Thursday, June 28, 2012

Germany and Shared Liability for Eurozone Debt

The German Finance Minister's remarks before today's summit gave encouragement to Eurocrats who see checks being written and more jobs being created for themselves.  I was very surprised to read the headline, until I read this from the Wall Street Journal report itself:

"Mr. Schäuble said Germany could agree to some form of debt mutualization as soon as Berlin is convinced that the path toward establishing centralized European controls over national fiscal policy is irreversible. That (?) could happen before full implementation of treaty changes."

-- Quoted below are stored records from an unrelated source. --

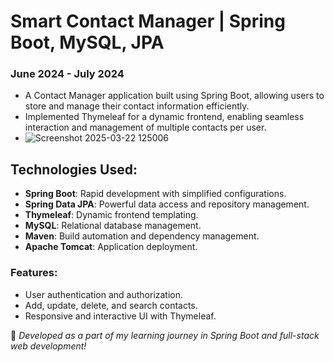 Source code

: # Smart Contact Manager | Spring Boot, MySQL, JPA

### June 2024 - July 2024

- A Contact Manager application built using Spring Boot, allowing users to store and manage their contact information efficiently.
- Implemented Thymeleaf for a dynamic frontend, enabling seamless interaction and management of multiple contacts per user.
- ![Screenshot 2025-03-22 125006](https://github.com/user-attachments/assets/34179378-6da3-42c0-8198-ad4e877bc10d)


## Technologies Used:
- **Spring Boot**: Rapid development with simplified configurations.
- **Spring Data JPA**: Powerful data access and repository management.
- **Thymeleaf**: Dynamic frontend templating.
- **MySQL**: Relational database management.
- **Maven**: Build automation and dependency management.
- **Apache Tomcat**: Application deployment.

### Features:
- User authentication and authorization.
- Add, update, delete, and search contacts.
- Responsive and interactive UI with Thymeleaf.

🚀 *Developed as a part of my learning journey in Spring Boot and full-stack web development!*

There is very much less here than hit the headlines, in my opinion.  I don't believe that Spain, France, or Italy among many others are ready for any form of European control over their national fiscal policies.  This statement by Schauble is a clever way of throwing things right back into the court of Hollande and the other Eurocommunards.  If you want Germany to agree to some form of debt mutualization--probably not the one you're thinking about--then give up national sovereignty over fiscal policy. 

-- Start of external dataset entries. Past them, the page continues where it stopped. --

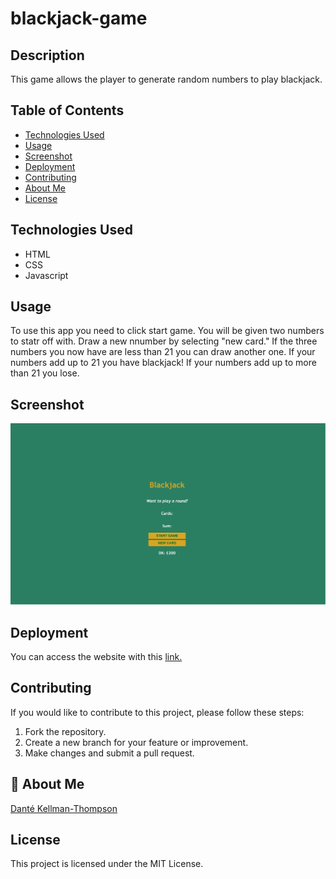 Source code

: # blackjack-game

## Description

This game allows the player to generate random numbers to play blackjack.

## Table of Contents

- [Technologies Used](#technology)
- [Usage](#usage)
- [Screenshot](#screenshot)
- [Deployment](#deployment)
- [Contributing](#contributing)
- [About Me](#aboutme)
- [License](#license)

## Technologies Used

- HTML
- CSS
- Javascript

## Usage

To use this app you need to click start game. You will be given two numbers to statr off with. Draw a new nnumber by selecting "new card." If the three numbers you now have are less than 21 you can draw another one. If your numbers add up to 21 you have blackjack! If your numbers add up to more than 21 you lose.

## Screenshot

![Blackjack Image.](/assets/Blackjack-game.jpg)

## Deployment

You can access the website with this [link.](https://dkt15.github.io/blackjack-game/)

## Contributing

If you would like to contribute to this project, please follow these steps:

1. Fork the repository.
2. Create a new branch for your feature or improvement.
3. Make changes and submit a pull request.

## 🚀 About Me

[Danté Kellman-Thompson](https://github.com/DKT15)

## License

This project is licensed under the MIT License.
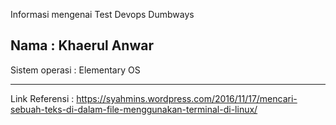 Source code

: Informasi mengenai Test Devops Dumbways

Nama : Khaerul Anwar
---
Sistem operasi : Elementary OS 

---
Link Referensi :
https://syahmins.wordpress.com/2016/11/17/mencari-sebuah-teks-di-dalam-file-menggunakan-terminal-di-linux/ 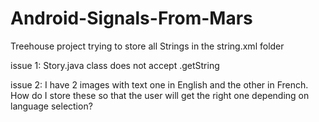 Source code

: # Android-Signals-From-Mars

Treehouse project 
trying to store all Strings in the string.xml folder

issue 1: Story.java class does not accept .getString 

issue 2: I have 2 images with text one in English and the other in French. 
How do I store these so that the user will get the right one depending on language selection?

If the Spanish government is too proud to accept a European bailout and too arrogant to accept aid to its banking sector through European regulatory intermediation, how could they accept this kind of scenario? 

No, I don't believe that much at all has been conceded by Chancellor Merkel, her own words nothwithstanding.  I don't read "concession" into the German Finance Minister's remarks. There is still a long way to go.